> [TASK REQUIREMENTS]: Would you please return the data below verbatim, without its pictures?

> [SUPPLIED DATA]:

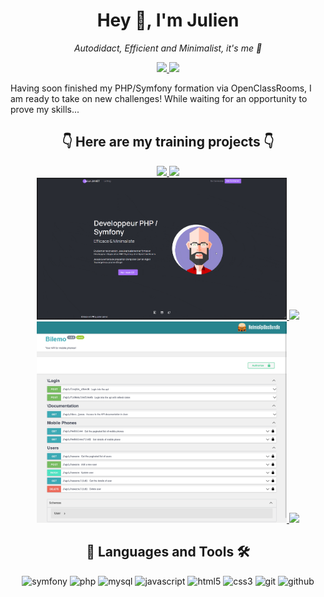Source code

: <h1 align="center">Hey 👋, I'm Julien</h1>

<p align="center">
	<i>Autodidact, Efficient and Minimalist, it's me 🧠</i>
</p>

<p align="center">
	<a href="https://www.linkedin.com/in/julien-jamet">
		<img
			src="https://img.shields.io/badge/LinkedIn-blue?style=for-the-badge&logo=linkedin"
		/>
	</a>
	<a href="https://twitter.com/CheveuCodeur">
		<img
			src="https://img.shields.io/badge/Twitter-1DA1F2?style=for-the-badge&logo=twitter&logoColor=white"
		/>
	</a>
</p>

Having soon finished my PHP/Symfony formation via OpenClassRooms, I am ready to
take on new challenges! While waiting for an opportunity to prove my skills...

<h2 align="center">👇 Here are my training projects 👇</h2>
<div align="center">
	<div>
		<a href="https://github.com/leCheveuCodeur/SnowTricks">
			<img width=400" src="SnowTricks.gif" />
		</a>
		<a href="https://github.com/leCheveuCodeur/SnowTricks">
			<img
				src="https://github-readme-stats.vercel.app/api/pin/?username=leCheveuCodeur&repo=SnowTricks"
			/>
		</a>
	</div>
	<div>
		<a href="https://github.com/leCheveuCodeur/Blog_PHP">
			<img width=400" src="Blog_PHP.gif" />
		</a>
		<a href="https://github.com/leCheveuCodeur/Blog_PHP">
			<img
				src="https://github-readme-stats.vercel.app/api/pin/?username=leCheveuCodeur&repo=Blog_PHP"
			/>
		</a>
	</div>
	<div>
		<a href="https://github.com/leCheveuCodeur/API_BileMo">
			<img width=400" src="bilemo_doc_nelmio.png" />
		</a>
		<a href="https://github.com/leCheveuCodeur/API_BileMo">
			<img
				src="https://github-readme-stats.vercel.app/api/pin/?username=leCheveuCodeur&repo=API_BileMo"
			/>
		</a>
	</div>
</div>

<h2 align="center">🧰 Languages and Tools 🛠️</h2>
<div align="center">
	<img
		src="https://img.shields.io/badge/Symfony-000000?style=for-the-badge&logo=Symfony&logoColor=white"
		alt="symfony"
	/>
	<img
		position="top"
		src="https://img.shields.io/badge/PHP-777BB4?style=for-the-badge&logo=php&logoColor=white"
		alt="php"
	/>
	<img
		src="https://img.shields.io/badge/MySQL-005C84?style=for-the-badge&logo=mysql&logoColor=white"
		alt="mysql"
	/>
	<img
		src="https://img.shields.io/badge/JavaScript-323330?style=for-the-badge&logo=javascript&logoColor=F7DF1E"
		alt="javascript"
	/>
	<img
		src="https://img.shields.io/badge/HTML5-E34F26?style=for-the-badge&logo=html5&logoColor=white"
		alt="html5"
	/>
	<img
		src="https://img.shields.io/badge/CSS3-1572B6?style=for-the-badge&logo=css3&logoColor=white"
		alt="css3"
	/>
	<img
		src="https://img.shields.io/badge/Git-F05032?style=for-the-badge&logo=git&logoColor=white"
		alt="git"
	/>
	<img
		src="https://img.shields.io/badge/GitHub-100000?style=for-the-badge&logo=github&logoColor=white"
		alt="github"
	/>
</div>
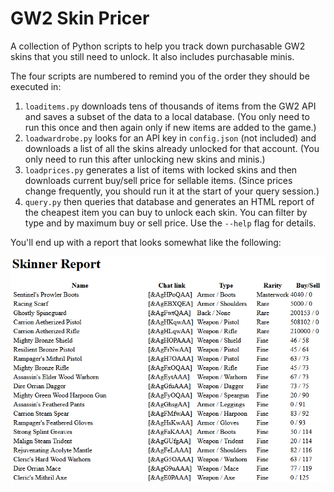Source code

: # GW2 Skin Pricer

A collection of Python scripts to help you track down purchasable GW2 skins that you still need to unlock. It also includes purchasable minis.

The four scripts are numbered to remind you of the order they should be executed in:

1. `loaditems.py` downloads tens of thousands of items from the GW2 API and saves a subset of the data to a local database. (You only need to run this once and then again only if new items are added to the game.)
2. `loadwardrobe.py` looks for an API key in `config.json` (not included) and downloads a list of all the skins already unlocked for that account. (You only need to run this after unlocking new skins and minis.)
3. `loadprices.py` generates a list of items with locked skins and then downloads current buy/sell price for sellable items. (Since prices change frequently, you should run it at the start of your query session.)
4. `query.py` then queries that database and generates an HTML report of the cheapest item you can buy to unlock each skin. You can filter by type  and by maximum buy or sell price. Use the `--help` flag for details.

You'll end up with a report that looks somewhat like the following:

![Screenshot of sample report](screen.png "Screenshot of sample report")
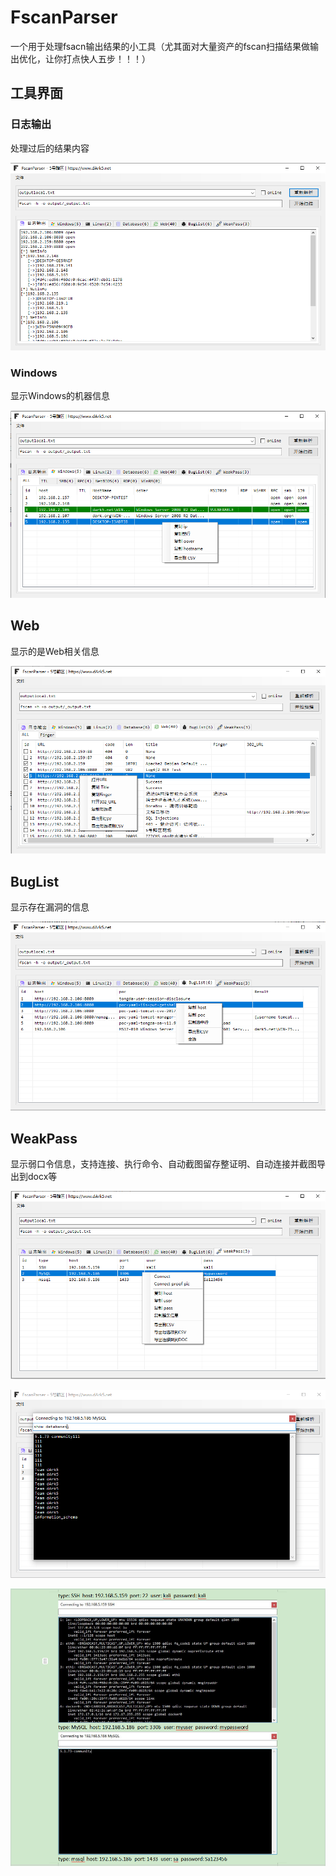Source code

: # FscanParser
 一个用于处理fsacn输出结果的小工具（尤其面对大量资产的fscan扫描结果做输出优化，让你打点快人五步！！！）

## 工具界面

### 日志输出

处理过后的结果内容

![](images/Log.png)

### Windows

显示Windows的机器信息

![Windows](images/Windows.png)

## Web

显示的是Web相关信息

![Web](images/Web.png)



## BugList

显示存在漏洞的信息

![BugList](images/BugList.png)

## WeakPass

显示弱口令信息，支持连接、执行命令、自动截图留存整证明、自动连接并截图导出到docx等

![WeakPass](images/WeakPass.png)



![Connect](images/Connection.png)

![export docx](images/exportDocx.png)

> [RESPONSE TO THE EXERCISE]:
Source code

: <h1 align="center">Hey 👋, I'm Julien</h1>

<p align="center">
	<i>Autodidact, Efficient and Minimalist, it's me 🧠</i>
</p>

<p align="center">
	<a href="https://www.linkedin.com/in/julien-jamet">
		<img
			src="https://img.shields.io/badge/LinkedIn-blue?style=for-the-badge&logo=linkedin"
		/>
	</a>
	<a href="https://twitter.com/CheveuCodeur">
		<img
			src="https://img.shields.io/badge/Twitter-1DA1F2?style=for-the-badge&logo=twitter&logoColor=white"
		/>
	</a>
</p>

Having soon finished my PHP/Symfony formation via OpenClassRooms, I am ready to
take on new challenges! While waiting for an opportunity to prove my skills...

<h2 align="center">👇 Here are my training projects 👇</h2>
<div align="center">
	<div>
		<a href="https://github.com/leCheveuCodeur/SnowTricks">
			<img width=400" src="SnowTricks.gif" />
		</a>
		<a href="https://github.com/leCheveuCodeur/SnowTricks">
			<img
				src="https://github-readme-stats.vercel.app/api/pin/?username=leCheveuCodeur&repo=SnowTricks"
			/>
		</a>
	</div>
	<div>
		<a href="https://github.com/leCheveuCodeur/Blog_PHP">
			<img width=400" src="Blog_PHP.gif" />
		</a>
		<a href="https://github.com/leCheveuCodeur/Blog_PHP">
			<img
				src="https://github-readme-stats.vercel.app/api/pin/?username=leCheveuCodeur&repo=Blog_PHP"
			/>
		</a>
	</div>
	<div>
		<a href="https://github.com/leCheveuCodeur/API_BileMo">
			<img width=400" src="bilemo_doc_nelmio.png" />
		</a>
		<a href="https://github.com/leCheveuCodeur/API_BileMo">
			<img
				src="https://github-readme-stats.vercel.app/api/pin/?username=leCheveuCodeur&repo=API_BileMo"
			/>
		</a>
	</div>
</div>

<h2 align="center">🧰 Languages and Tools 🛠️</h2>
<div align="center">
	<img
		src="https://img.shields.io/badge/Symfony-000000?style=for-the-badge&logo=Symfony&logoColor=white"
		alt="symfony"
	/>
	<img
		position="top"
		src="https://img.shields.io/badge/PHP-777BB4?style=for-the-badge&logo=php&logoColor=white"
		alt="php"
	/>
	<img
		src="https://img.shields.io/badge/MySQL-005C84?style=for-the-badge&logo=mysql&logoColor=white"
		alt="mysql"
	/>
	<img
		src="https://img.shields.io/badge/JavaScript-323330?style=for-the-badge&logo=javascript&logoColor=F7DF1E"
		alt="javascript"
	/>
	<img
		src="https://img.shields.io/badge/HTML5-E34F26?style=for-the-badge&logo=html5&logoColor=white"
		alt="html5"
	/>
	<img
		src="https://img.shields.io/badge/CSS3-1572B6?style=for-the-badge&logo=css3&logoColor=white"
		alt="css3"
	/>
	<img
		src="https://img.shields.io/badge/Git-F05032?style=for-the-badge&logo=git&logoColor=white"
		alt="git"
	/>
	<img
		src="https://img.shields.io/badge/GitHub-100000?style=for-the-badge&logo=github&logoColor=white"
		alt="github"
	/>
</div>
Source code

: # GW2 Skin Pricer

A collection of Python scripts to help you track down purchasable GW2 skins that you still need to unlock. It also includes purchasable minis.

The four scripts are numbered to remind you of the order they should be executed in:

1. `loaditems.py` downloads tens of thousands of items from the GW2 API and saves a subset of the data to a local database. (You only need to run this once and then again only if new items are added to the game.)
2. `loadwardrobe.py` looks for an API key in `config.json` (not included) and downloads a list of all the skins already unlocked for that account. (You only need to run this after unlocking new skins and minis.)
3. `loadprices.py` generates a list of items with locked skins and then downloads current buy/sell price for sellable items. (Since prices change frequently, you should run it at the start of your query session.)
4. `query.py` then queries that database and generates an HTML report of the cheapest item you can buy to unlock each skin. You can filter by type  and by maximum buy or sell price. Use the `--help` flag for details.

You'll end up with a report that looks somewhat like the following:

![Screenshot of sample report](screen.png "Screenshot of sample report")
Source code

: # FscanParser
 一个用于处理fsacn输出结果的小工具（尤其面对大量资产的fscan扫描结果做输出优化，让你打点快人五步！！！）

## 工具界面

### 日志输出

处理过后的结果内容

![](images/Log.png)

### Windows

显示Windows的机器信息

![Windows](images/Windows.png)

## Web

显示的是Web相关信息

![Web](images/Web.png)



## BugList

显示存在漏洞的信息

![BugList](images/BugList.png)

## WeakPass

显示弱口令信息，支持连接、执行命令、自动截图留存整证明、自动连接并截图导出到docx等

![WeakPass](images/WeakPass.png)



![Connect](images/Connection.png)

![export docx](images/exportDocx.png)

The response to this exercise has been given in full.